### What needs to be done
Set down exactly, with nothing added, the lines from the one containing "remove deprecated function" through the end of the entries.

### Provided data
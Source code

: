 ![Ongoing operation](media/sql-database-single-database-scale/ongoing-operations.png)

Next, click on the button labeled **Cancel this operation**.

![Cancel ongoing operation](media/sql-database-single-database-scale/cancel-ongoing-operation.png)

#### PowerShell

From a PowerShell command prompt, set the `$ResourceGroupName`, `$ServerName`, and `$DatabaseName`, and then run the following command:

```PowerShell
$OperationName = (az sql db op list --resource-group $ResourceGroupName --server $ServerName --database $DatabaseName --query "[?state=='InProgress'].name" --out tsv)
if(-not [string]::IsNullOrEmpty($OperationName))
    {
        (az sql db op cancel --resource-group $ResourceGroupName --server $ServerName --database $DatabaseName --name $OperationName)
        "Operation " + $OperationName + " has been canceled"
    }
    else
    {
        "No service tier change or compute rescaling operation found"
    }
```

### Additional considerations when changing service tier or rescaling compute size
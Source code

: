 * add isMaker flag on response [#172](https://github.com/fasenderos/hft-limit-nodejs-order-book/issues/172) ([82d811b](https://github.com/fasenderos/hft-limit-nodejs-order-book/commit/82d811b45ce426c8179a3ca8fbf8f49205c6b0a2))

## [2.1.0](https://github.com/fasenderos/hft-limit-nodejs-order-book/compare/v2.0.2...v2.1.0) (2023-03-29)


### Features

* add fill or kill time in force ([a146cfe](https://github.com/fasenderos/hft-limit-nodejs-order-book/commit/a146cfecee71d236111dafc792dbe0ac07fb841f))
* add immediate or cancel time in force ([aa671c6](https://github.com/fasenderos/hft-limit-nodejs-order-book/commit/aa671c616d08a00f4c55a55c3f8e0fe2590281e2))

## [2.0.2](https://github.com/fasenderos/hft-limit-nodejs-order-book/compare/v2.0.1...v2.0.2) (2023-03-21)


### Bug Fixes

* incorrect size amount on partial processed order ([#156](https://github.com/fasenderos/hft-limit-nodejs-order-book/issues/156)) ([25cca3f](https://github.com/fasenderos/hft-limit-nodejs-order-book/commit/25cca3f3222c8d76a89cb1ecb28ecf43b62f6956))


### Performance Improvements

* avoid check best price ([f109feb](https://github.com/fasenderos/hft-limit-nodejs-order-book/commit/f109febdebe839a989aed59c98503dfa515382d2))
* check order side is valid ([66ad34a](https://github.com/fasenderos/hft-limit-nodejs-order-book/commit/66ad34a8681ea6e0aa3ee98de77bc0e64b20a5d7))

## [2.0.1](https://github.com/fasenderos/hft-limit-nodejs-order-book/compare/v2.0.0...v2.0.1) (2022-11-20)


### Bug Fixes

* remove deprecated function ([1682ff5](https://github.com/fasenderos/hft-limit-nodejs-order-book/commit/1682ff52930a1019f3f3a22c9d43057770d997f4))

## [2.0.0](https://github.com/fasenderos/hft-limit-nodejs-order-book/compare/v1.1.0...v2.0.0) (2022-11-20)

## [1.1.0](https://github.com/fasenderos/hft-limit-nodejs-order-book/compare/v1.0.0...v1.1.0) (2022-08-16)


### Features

### Task result
* remove deprecated function ([1682ff5](https://github.com/fasenderos/hft-limit-nodejs-order-book/commit/1682ff52930a1019f3f3a22c9d43057770d997f4))

## [2.0.0](https://github.com/fasenderos/hft-limit-nodejs-order-book/compare/v1.1.0...v2.0.0) (2022-11-20)

## [1.1.0](https://github.com/fasenderos/hft-limit-nodejs-order-book/compare/v1.0.0...v1.1.0) (2022-08-16)


### Features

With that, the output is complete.